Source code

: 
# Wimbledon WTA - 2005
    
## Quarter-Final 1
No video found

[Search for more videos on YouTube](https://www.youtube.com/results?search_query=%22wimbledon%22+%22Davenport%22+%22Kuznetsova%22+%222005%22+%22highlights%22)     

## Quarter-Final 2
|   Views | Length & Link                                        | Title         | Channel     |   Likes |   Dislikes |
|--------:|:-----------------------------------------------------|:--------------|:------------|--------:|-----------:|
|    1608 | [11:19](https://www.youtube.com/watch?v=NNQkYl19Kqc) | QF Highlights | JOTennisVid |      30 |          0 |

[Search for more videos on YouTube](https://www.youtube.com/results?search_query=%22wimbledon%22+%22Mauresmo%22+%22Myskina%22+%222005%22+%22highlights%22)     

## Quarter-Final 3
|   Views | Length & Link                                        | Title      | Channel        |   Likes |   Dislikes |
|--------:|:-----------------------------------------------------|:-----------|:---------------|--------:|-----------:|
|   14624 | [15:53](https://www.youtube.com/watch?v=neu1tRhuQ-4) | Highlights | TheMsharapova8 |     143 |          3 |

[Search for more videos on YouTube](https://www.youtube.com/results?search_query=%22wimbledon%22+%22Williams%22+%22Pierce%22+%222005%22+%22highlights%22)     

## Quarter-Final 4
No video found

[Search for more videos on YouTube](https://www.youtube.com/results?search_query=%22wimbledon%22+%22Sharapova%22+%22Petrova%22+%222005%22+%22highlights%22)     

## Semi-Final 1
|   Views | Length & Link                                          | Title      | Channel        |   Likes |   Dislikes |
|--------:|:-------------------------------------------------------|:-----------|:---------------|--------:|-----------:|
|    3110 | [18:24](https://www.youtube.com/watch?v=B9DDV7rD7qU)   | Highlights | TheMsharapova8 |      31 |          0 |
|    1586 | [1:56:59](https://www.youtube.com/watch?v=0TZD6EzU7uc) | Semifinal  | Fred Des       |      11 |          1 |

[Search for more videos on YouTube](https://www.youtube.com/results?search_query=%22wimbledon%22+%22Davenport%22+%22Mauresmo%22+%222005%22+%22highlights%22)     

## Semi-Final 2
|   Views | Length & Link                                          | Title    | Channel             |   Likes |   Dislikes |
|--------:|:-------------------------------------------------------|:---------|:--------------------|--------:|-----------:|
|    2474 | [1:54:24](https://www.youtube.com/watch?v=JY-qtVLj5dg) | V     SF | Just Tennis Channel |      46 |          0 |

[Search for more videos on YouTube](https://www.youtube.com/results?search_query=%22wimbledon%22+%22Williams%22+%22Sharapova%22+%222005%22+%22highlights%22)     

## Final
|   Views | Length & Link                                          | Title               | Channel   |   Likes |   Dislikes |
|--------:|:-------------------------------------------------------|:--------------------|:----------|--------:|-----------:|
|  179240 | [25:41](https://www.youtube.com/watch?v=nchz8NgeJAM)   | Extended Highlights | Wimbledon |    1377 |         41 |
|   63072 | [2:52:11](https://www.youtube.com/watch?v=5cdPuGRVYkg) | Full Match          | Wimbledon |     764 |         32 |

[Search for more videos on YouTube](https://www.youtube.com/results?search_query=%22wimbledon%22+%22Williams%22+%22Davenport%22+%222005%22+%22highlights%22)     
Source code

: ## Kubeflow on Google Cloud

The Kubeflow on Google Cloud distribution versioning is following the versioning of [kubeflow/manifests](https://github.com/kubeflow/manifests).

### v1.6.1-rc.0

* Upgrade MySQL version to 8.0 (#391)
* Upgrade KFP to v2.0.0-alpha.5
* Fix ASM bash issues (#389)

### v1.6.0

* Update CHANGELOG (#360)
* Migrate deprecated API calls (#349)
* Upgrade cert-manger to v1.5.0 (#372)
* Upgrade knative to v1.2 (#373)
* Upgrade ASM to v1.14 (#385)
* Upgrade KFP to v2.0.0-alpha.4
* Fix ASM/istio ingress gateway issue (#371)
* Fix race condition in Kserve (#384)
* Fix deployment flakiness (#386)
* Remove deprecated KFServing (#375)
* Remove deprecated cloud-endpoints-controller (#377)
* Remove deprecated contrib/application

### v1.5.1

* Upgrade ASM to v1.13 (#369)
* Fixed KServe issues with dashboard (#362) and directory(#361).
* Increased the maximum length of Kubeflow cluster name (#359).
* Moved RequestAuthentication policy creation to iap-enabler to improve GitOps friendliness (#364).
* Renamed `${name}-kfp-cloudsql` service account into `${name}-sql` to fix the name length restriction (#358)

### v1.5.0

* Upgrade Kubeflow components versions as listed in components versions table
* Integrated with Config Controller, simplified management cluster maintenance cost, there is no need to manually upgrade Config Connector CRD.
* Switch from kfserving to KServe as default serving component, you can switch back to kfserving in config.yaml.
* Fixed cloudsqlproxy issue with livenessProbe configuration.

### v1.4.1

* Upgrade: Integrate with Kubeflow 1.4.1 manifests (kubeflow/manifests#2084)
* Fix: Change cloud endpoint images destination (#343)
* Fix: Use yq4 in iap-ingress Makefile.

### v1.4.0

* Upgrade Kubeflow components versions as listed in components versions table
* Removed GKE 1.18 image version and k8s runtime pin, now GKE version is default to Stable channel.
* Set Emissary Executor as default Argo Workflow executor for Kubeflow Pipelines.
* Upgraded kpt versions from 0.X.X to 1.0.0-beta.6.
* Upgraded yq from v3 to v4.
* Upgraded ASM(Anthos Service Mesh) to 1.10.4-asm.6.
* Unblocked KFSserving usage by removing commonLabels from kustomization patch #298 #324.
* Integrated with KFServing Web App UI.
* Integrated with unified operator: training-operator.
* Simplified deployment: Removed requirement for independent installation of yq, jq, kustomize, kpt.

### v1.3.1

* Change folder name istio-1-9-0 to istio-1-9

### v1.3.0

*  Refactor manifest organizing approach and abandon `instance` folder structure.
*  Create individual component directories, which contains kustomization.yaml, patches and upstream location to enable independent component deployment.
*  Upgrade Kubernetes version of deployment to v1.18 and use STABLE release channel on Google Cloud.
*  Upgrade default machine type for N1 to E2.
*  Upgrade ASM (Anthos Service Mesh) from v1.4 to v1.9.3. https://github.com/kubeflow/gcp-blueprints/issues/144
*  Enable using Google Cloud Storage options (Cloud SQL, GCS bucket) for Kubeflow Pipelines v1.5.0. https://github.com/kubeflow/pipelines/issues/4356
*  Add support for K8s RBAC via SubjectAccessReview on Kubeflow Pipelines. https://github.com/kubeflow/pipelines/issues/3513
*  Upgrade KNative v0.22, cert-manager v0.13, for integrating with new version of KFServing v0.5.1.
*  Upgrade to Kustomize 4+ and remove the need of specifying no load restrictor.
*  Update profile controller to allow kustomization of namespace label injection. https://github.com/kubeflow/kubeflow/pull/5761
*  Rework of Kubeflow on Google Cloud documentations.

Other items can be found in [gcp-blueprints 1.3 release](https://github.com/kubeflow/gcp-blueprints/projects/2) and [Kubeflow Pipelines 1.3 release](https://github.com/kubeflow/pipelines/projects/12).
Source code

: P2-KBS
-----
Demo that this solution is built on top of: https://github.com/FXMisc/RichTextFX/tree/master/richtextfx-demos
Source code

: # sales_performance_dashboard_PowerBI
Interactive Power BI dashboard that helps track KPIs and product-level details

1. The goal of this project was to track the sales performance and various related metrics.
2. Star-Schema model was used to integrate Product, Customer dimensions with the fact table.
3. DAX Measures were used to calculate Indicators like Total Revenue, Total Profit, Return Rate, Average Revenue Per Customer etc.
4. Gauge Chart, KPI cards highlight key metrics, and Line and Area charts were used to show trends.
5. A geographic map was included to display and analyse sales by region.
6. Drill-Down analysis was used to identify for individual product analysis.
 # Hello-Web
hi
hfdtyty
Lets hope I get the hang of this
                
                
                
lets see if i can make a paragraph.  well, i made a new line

■ What the exercise asks ■
State only the number of lines above that contain the word "need".

■ Response to the task ■
2